Re: Re: Re: Re: [DISCUSS] Proposal to add API to force rules matching specific rels

Vladimir Ozerov Sat, 14 Mar 2020 13:20:00 -0700

Hi Haisheng,

You are right, the behavior I showed is not the default one, I should
provide more context here. This is how we (Hazelcast) and at least Drill
use the engine to ensure that the produced plan is optimal, I gave an
example in [1].
In real distributed engines, we rely on physical properties heavily. Most
notably, distribution and collation. And the fundamental problem with the
VolcanoOptimizer, is that it cannot propagate traits in a controlled
manner. This, in turn, forces us to use AbstractConverters and implement
rules in ways, which appear strange to Calcite community :-). And this, in
turn, leads to excessive rule calls and failure to plan complex queries.


Let's consider the same tree again, but now assuming that this is not the
complete tree, but a subtree, and there are some parent operators. Let's
also assume that the ScanRule may produce two equivalent operators with
different physical properties: PhysicalScan and PhysicalIndexScan[a ASC].
It is important to consider both alternatives in parent operators. Now
let's consider two different ways to optimize that subtree.

1. Canonical Calcite way (default)
1.1 Perform initial rules ordering, parent rules fire first: [ProjectRule,
ScanRule]
1.2 Invoke ProjectRule, which produces physical project without any
physical traits
1.3 Invoke ScanRule, which produces, PhysicalScan and PhysicalIndexScan[a
ASC]
Since ProjectRule was not aware of different scan alternatives, it missed
collation, and resulting hypergraph looks like this:

-- PhysicalProject
---- [PhysicalScan, PhysicalIndexScan[a ASC]]

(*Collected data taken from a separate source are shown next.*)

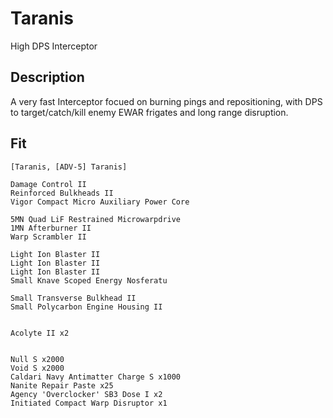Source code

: # Taranis

High DPS Interceptor 


## Description

A very fast Interceptor focued on burning pings and repositioning, with DPS to target/catch/kill enemy EWAR frigates and long range disruption.

## Fit

```
[Taranis, [ADV-5] Taranis]

Damage Control II
Reinforced Bulkheads II
Vigor Compact Micro Auxiliary Power Core

5MN Quad LiF Restrained Microwarpdrive
1MN Afterburner II
Warp Scrambler II

Light Ion Blaster II
Light Ion Blaster II
Light Ion Blaster II
Small Knave Scoped Energy Nosferatu

Small Transverse Bulkhead II
Small Polycarbon Engine Housing II


Acolyte II x2


Null S x2000
Void S x2000
Caldari Navy Antimatter Charge S x1000
Nanite Repair Paste x25
Agency 'Overclocker' SB3 Dose I x2
Initiated Compact Warp Disruptor x1
```
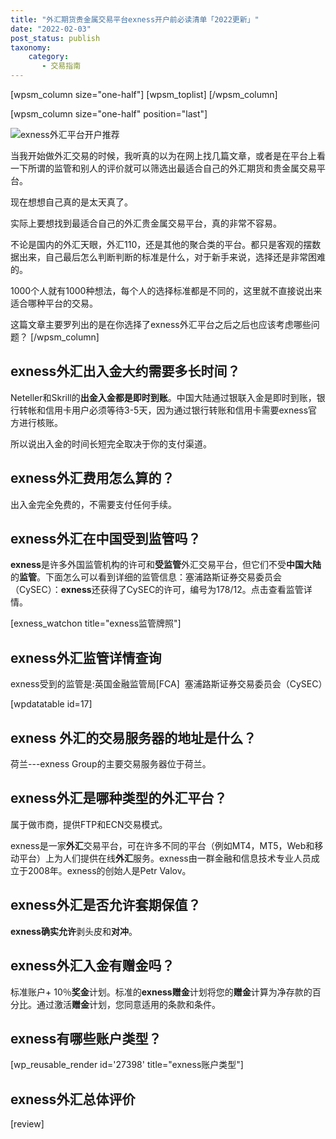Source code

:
 ```yaml
---
title: "外汇期货贵金属交易平台exness开户前必读清单「2022更新」"
date: "2022-02-03"
post_status: publish
taxonomy:
    category: 
       - 交易指南
---
```


\[wpsm\_column size="one-half"\] \[wpsm\_toplist\] \[/wpsm\_column\]

\[wpsm\_column size="one-half" position="last"\]

![exness外汇平台开户推荐](https://cdn.fendou.la/welaowei8/2019/01/Exness.svg)

当我开始做外汇交易的时候，我听真的以为在网上找几篇文章，或者是在平台上看一下所谓的监管和别人的评价就可以筛选出最适合自己的外汇期货和贵金属交易平台。

现在想想自己真的是太天真了。

实际上要想找到最适合自己的外汇贵金属交易平台，真的非常不容易。

不论是国内的外汇天眼，外汇110，还是其他的聚合类的平台。都只是客观的摆数据出来，自己最后怎么判断判断的标准是什么，对于新手来说，选择还是非常困难的。

1000个人就有1000种想法，每个人的选择标准都是不同的，这里就不直接说出来适合哪种平台的交易。

这篇文章主要罗列出的是在你选择了exness外汇平台之后之后也应该考虑哪些问题？ \[/wpsm\_column\]

## exness外汇出入金大约需要多长时间？

Neteller和Skrill的**出金入金都是即时到账**。中国大陆通过银联入金是即时到账，银行转帐和信用卡用户必须等待3-5天，因为通过银行转账和信用卡需要exness官方进行核账。

所以说出入金的时间长短完全取决于你的支付渠道。

## exness外汇费用怎么算的？

出入金完全免费的，不需要支付任何手续。

## exness外汇在中国受到监管吗？

**exness**是许多外国监管机构的许可和**受监管**外汇交易平台，但它们不受**中国大陆**的**监管**。下面怎么可以看到详细的监管信息：塞浦路斯证券交易委员会（CySEC）：**exness**还获得了CySEC的许可，编号为178/12。点击查看监管详情。

\[exness\_watchon title="exness监管牌照"\]

## exness外汇监管详情查询

exness受到的监管是:英国金融监管局\[FCA\]  塞浦路斯证券交易委员会（CySEC）

\[wpdatatable id=17\]

## exness 外汇的交易服务器的地址是什么？

荷兰---exness Group的主要交易服务器位于荷兰。

## exness外汇是哪种类型的外汇平台？

属于做市商，提供FTP和ECN交易模式。

exness是一家**外汇**交易平台，可在许多不同的平台（例如MT4，MT5，Web和移动平台）上为人们提供在线**外汇**服务。exness由一群金融和信息技术专业人员成立于2008年。exness的创始人是Petr Valov。

## exness外汇是否允许套期保值？

**exness确实允许**剥头皮和**对冲**。

## exness外汇入金有赠金吗？

标准账户+ 10％**奖金**计划。标准的**exness赠金**计划将您的**赠金**计算为净存款的百分比。通过激活**赠金**计划，您同意适用的条款和条件。

## exness有哪些账户类型？

\[wp\_reusable\_render id='27398' title="exness账户类型"\]

## exness外汇总体评价

\[review\]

This plan is suboptimal, because of parent operators cannot take advantage
of collation.

2. Hazelast/Drill way:
2.1 Enable abstract converters
2.2 Rules are ordered in the same way as in example 1: [ProjectRule,
ScanRule]
2.3 ProjectRule fires, enumerates physical implementations of the input.
Since there are no physical inputs yet, it exits without any transformations
2.4 ScanRule fires and produces two physical scans
2.5 Abstract converters ensure that the ProjectRule is scheduled for
execution again because it's input RelSet has new nodes
2.6 ProjectRule fires again, now having physical inputs, and generates one
implementation per unique combination of physical input traits.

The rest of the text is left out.